Saturday, 24 February 2018

Star Trek Discovery - 'The War Without, the War Within' and 'Will You Take my Hand?'

"Well, that doesn't sound very likely."
Okay; let's bring this back home.

Returning to their own universe, the crew of the Discovery are boarded and subjected to involuntary mind meld to find out where they've been and what happened to Captain Lorca. To my great sorrow, this wasn't because they'd managed to transpose the Mirror Discovery and Captain Killy had been up to shenanigans, but rather just because the ship's disappearance was the start of everything going to shit. The Klingons have been running roughshod over Star Fleet, taking out starships and star bases all over the place, but there is one possible saving grace: Fragmented after the death of Kor, the Klingons are not securing territory; for all the loss of life, the invasion could still be defeated; and Discovery has a passenger who can tell them how. Two, in fact.

Ensign Tilly. Upholding the Federation way, one dinner table at a time.
Emperor Georgiou crushed the Mirror universe Klingons, and where the prime version of Qo'noS differs from that in the Mirror, they have a new source of information in Lt Tyler. It turns out that what L'rell did was excise the personality of V'oq from beneath the Tyler graft, and now what remains is Ash Tyler with an added layer of Klingon memories (who gets cold shouldered in the mess until Tilly steps up to be awesome,) and for some reason minus the Klingon hyperaggression and muscle endurance; apparently physiology and biochemistry are all in the mind. Anyway, a plan is planned: Discovery will seed a dead world with magic mushrooms, harvest the spores and then jump into the volcanic caves beneath Qo'noS to create a map of the planet's military installations so that Star Fleet can launch their own pre-emptive strike before the Klingons can reach Earth.

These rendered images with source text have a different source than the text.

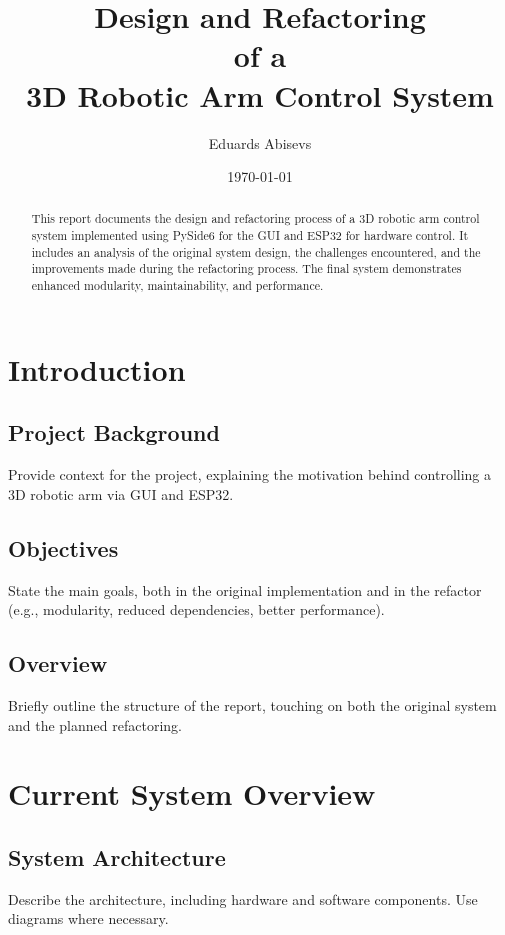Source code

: \documentclass[twocolumn]{article}
\title{Design and Refactoring \\ of a  \\ 3D Robotic Arm Control System}
\author{Eduards Abisevs}
\date{\today}
\begin{document}
\onecolumn
\maketitle

\begin{abstract}
This report documents the design and refactoring process of a 3D robotic arm control system implemented using PySide6 for the GUI and ESP32 for hardware control. It includes an analysis of the original system design, the challenges encountered, and the improvements made during the refactoring process. The final system demonstrates enhanced modularity, maintainability, and performance.
\end{abstract}

\newpage  %
\tableofcontents
\newpage

\twocolumn


\section{Introduction}
\subsection{Project Background}
Provide context for the project, explaining the motivation behind controlling a 3D robotic arm via GUI and ESP32.

\subsection{Objectives}
State the main goals, both in the original implementation and in the refactor (e.g., modularity, reduced dependencies, better performance).

\subsection{Overview}
Briefly outline the structure of the report, touching on both the original system and the planned refactoring.

\section{Current System Overview}
\subsection{System Architecture}
Describe the architecture, including hardware and software components. Use diagrams where necessary.
\end{document}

I'll be honest, I'm not clear how this actually works. If the Klingons are heading flat out for Earth, then how can Star Fleet get from a defensive line around Earth to an all-out attack on Qo'noS before they arrive and...? I know it turns out that this isn't the real plan, but how does it convince anyone who has to be involved? It takes a special kind of dodgy spatial logistics for 'oh, hey, look! Captain Georgiou is still alive!' to not be the hardest sell to the crew.

Cue the music.
In the finale of the season, Georgiou leads Burnham, Tilly and Tyler onto the surface of Qo'noS to send a mapping drone into an extinct volcano system. This involves infiltrating an Orion trading settlement, so it's green-skinned strip club ahoy! Tyler embraces his inner V'oq in pursuit of a key volcanic shrine, which weirds Burnham out, and while Geogiou gets the intel from a pair of bizarrely knowledgeable hookers - like, no one knows where this shrine is, except for one zealot in the street and a couple of pole dancers - Tilly figures out that they aren't delivering a probe to an extinct volvanic system, but a bomb to an active system, with the aim of utterly devastating the planet in a catastrophic cascade reaction.

Welp; this is gratuitous.
With the planet ready to blow, Burnham confronts Star Fleet Command on this grievous breach of protocol/being a bunch of genocidal dicks. She then ropes in L'rell, shows her that Star Fleet has the power to annihilate the Klingons, and hands over the detonator, allowing L'rell to take control and actually unite the Empire. Having demonstrated that the war with the Federation was not the way to bring the houses together, she urges L'rell to try another way of realising T'kuvma's dream. Tyler goes with her to try to work out his many, many issues, and the rest of the crew are hella heroes. Replete with medals, they head out to Vulcan to drop off Sarek, but are interrupted by a distress signal from Captain Christopher Pike aboard the USS Fanservice... I mean Enterprise.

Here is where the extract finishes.